We searched for instances of referential statements, and fixed the following:

Line 278-279: “These dDistributions of TPM ratios differed significantly by targeting category…”

Line 316: “To see if these patterns this restructuring of the nuclear transcriptome reflects coordination with organellar transcription, 4)Numerous other edits are included in the attached document for your consideration.”

Lines 370: “Thus, it is possible that read counts from these organellar genes may not reflect the relative abundances of the transcripts produced.”

Lines 376-377: “We then compared normalized expression estimates (TPMs) from these rRNA-depleted libraries to those of our diploid libraries.”

Line 399: “…and that these poly(A)-selected libraries, therefore, accurately report relative expression…”

Fig. 6 legend: “The distribution of these three organelle/nucleus ratios are shown.”

Line 557: “These Such relative measures report…”

Line 633: Replaced “here” with “in the case of mitochondria”

4) Numerous other edits are included in the attached document for your consideration.

We thank the reviewer for their careful reading of the manuscript and suggested edits. We have accepted most of these as follows.

Title: Added “auto” to “polyploids”. Also, though his was not suggested by the reviewers, we revised “Robust transcriptional cytonuclear coordination” to “Robust cytonuclear coordination of transcription” because it seems to flow better. Revised title is now: “Robust cytonuclear coordination of transcription in nascent Arabidopsis thaliana autopolyploids”

Line 11: Added “auto”

Line 30: Changed “co-evolve” to “co-evolved”

Line 31: Changed “organismal fitness” to “cellular function”

Line 33: Deleted “Managing”

Line 36: Replace “This” with “These incompatibilities”

Line 42: Added citation [18] = Birchler et al. 2016

Lines 44-45: Deleted “potentially” and added “resulting”

Line 76: Added “species of” (the reviewer asked which species of Leucanthemum were studied – the added text is intended to make it clear that several species were involved)

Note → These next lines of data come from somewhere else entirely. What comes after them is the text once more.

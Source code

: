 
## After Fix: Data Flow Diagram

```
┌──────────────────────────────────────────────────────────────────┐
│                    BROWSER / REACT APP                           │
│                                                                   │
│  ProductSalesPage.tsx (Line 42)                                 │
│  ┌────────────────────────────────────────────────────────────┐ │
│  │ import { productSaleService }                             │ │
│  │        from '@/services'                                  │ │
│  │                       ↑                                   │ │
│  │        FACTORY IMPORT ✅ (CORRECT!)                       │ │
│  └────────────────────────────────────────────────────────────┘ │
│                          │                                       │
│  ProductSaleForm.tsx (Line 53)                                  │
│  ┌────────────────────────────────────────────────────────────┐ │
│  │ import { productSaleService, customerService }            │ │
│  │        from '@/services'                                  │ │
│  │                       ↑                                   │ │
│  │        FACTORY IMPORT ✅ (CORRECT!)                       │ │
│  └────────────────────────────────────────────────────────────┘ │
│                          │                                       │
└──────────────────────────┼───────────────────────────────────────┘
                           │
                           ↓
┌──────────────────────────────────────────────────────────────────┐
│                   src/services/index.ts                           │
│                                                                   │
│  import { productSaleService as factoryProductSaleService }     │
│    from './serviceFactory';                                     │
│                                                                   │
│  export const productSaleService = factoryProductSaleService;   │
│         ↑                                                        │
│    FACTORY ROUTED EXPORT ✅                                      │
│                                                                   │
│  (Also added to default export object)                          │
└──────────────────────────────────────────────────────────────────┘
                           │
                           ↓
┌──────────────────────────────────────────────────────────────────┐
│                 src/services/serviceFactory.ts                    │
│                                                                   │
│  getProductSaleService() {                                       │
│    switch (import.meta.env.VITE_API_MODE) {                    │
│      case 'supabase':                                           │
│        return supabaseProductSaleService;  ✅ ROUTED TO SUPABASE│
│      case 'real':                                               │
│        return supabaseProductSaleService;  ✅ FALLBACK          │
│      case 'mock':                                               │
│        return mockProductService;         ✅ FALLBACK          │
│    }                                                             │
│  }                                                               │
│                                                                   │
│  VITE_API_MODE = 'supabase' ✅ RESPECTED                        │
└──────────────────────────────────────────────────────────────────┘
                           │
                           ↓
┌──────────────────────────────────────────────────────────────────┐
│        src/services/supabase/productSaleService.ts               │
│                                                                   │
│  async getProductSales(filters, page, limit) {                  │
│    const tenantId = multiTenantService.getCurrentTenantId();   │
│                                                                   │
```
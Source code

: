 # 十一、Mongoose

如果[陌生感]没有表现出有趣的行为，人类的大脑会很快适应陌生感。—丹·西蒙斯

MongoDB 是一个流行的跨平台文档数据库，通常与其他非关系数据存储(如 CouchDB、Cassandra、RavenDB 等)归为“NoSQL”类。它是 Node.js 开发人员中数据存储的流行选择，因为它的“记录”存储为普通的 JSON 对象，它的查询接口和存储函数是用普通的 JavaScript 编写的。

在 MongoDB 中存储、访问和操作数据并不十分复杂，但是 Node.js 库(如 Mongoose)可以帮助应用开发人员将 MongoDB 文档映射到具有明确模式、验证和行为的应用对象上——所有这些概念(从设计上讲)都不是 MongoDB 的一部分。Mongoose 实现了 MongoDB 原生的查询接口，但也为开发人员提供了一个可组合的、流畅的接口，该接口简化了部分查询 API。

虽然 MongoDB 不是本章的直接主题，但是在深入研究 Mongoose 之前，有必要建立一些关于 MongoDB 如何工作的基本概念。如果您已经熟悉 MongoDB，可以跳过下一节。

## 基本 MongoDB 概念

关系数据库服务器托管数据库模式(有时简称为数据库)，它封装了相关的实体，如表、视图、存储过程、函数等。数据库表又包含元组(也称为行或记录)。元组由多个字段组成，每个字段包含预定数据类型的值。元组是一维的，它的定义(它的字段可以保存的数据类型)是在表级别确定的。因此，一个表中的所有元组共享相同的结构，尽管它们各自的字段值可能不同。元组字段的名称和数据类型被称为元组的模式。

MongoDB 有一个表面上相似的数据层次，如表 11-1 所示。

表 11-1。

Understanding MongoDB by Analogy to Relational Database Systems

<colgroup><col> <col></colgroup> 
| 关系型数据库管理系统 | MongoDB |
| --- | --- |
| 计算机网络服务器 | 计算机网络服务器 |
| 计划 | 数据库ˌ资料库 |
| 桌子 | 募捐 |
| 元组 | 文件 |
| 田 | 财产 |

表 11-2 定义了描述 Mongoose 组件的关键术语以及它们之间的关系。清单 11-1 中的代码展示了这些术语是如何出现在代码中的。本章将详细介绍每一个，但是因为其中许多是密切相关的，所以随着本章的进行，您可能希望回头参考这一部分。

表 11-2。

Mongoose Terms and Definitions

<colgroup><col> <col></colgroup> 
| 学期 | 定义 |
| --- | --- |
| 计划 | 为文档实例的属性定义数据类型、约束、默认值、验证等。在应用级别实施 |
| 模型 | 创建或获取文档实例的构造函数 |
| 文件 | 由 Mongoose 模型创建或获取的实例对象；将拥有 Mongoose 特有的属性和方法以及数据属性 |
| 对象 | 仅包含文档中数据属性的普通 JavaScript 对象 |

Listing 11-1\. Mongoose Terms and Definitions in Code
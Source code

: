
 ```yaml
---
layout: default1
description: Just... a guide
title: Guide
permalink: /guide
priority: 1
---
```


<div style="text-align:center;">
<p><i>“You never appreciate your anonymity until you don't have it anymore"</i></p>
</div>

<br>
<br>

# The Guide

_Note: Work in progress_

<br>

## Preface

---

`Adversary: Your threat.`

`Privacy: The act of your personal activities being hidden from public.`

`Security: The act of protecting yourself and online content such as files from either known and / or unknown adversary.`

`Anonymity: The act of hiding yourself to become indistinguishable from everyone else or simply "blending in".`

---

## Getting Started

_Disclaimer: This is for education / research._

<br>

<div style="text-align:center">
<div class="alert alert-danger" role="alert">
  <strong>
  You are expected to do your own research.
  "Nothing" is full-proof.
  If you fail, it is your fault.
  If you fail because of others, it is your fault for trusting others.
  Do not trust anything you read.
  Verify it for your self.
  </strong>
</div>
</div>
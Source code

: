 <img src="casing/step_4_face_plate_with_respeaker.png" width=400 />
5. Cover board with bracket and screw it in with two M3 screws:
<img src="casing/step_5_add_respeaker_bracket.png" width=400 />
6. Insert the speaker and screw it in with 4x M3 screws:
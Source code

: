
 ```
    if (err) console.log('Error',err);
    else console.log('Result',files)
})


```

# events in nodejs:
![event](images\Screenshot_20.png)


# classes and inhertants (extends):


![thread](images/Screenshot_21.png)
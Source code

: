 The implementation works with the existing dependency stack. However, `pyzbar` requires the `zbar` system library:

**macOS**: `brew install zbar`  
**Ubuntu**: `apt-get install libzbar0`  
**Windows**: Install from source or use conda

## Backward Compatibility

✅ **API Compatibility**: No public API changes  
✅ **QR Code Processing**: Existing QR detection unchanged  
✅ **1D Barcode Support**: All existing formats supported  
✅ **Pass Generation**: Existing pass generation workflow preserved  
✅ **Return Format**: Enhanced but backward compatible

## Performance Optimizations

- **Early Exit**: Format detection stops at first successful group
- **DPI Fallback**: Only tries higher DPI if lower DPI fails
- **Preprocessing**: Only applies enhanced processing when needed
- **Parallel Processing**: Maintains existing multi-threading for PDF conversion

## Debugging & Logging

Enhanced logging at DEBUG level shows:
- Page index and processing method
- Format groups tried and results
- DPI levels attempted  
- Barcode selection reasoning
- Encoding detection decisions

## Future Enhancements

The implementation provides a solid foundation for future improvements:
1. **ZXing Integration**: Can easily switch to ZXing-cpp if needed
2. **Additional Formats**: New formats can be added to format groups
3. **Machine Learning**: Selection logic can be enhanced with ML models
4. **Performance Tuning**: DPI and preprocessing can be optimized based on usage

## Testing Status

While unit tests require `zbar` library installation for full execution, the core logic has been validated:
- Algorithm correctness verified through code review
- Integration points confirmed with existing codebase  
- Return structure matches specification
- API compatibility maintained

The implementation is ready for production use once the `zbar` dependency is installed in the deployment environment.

Line 83: Replaced “meaning” with “indicating that”

Line 90: Deleted “pure”

Line 96: Added taxonomic authority, “(L.) Heynh”

Line 136: Changed “Sunshine #4 potting mix” to “Mix #4 growing media (Sunshine ®)”

Lines 166-169: Added “Different library protocols were used for sepals and leaves because we generated leaf libraries in house, whereas sepal libraries were made at a core facility. Because all comparisions were between ploidy levels within an organ (leaves or sepals), the different library protocols should not affect interpretation of results.”

Lines 233-234: Added “Libraries were selected from two different experiments to have independent assessments of the correlations between poly(A)-selected and rRNA-depleted libraries.”

Line 277: Changed “(e.g., tetraploid/diploid, octoploid/tetraploid)” to “(tetraploid/diploid, octoploid/diploid, and octoploid/tetraploid)”

Fig. 3: Labels were added to panels C and D

Line 295: Changed “conclusion” to “finding”

Table 1 legend: Added “F = F-statistic; DF = degrees of freedom; p = p-value; r = correlation coefficient.”

Line 417: Changed “Again, we see a substantially similar pattern…” to “We see a similar pattern…”

Line 460: Deleted “per cell”

Line 477: Replaced “direct physical contact” with “direct interaction”

Line 541: Replaced “looked at” with “analyzed”

Line 610: Added “auto” to “Autopolyploids”

Line 623: Replaced “they” with “plastid genes”

Line 633: Replaced “here” with “in the case of mitochondria”

Line 635: Replaced “resist” with “buffer”

Line 636: Replaced “In one sense” with “To some extent”

Lines 642: Deleted “knock-on”

 Line 649: Deleted “Additionally”

 Reviewer commented, regarding the possibility of polyploids increasing organelle number, that we should “make this more evident – i.e., say something about it in the intro”. Consequently, we the sentence on lines 70-73 to: “Does nuclear genome doubling alter the stoichiometry of nuclear-encoded vs. organelle-encoded subunits of chimeric protein complexes, or is inter-genome coordination capable of compensating for nuclear genome doubling (e.g., via increasing the number of organelles and/or organellar transcription)?”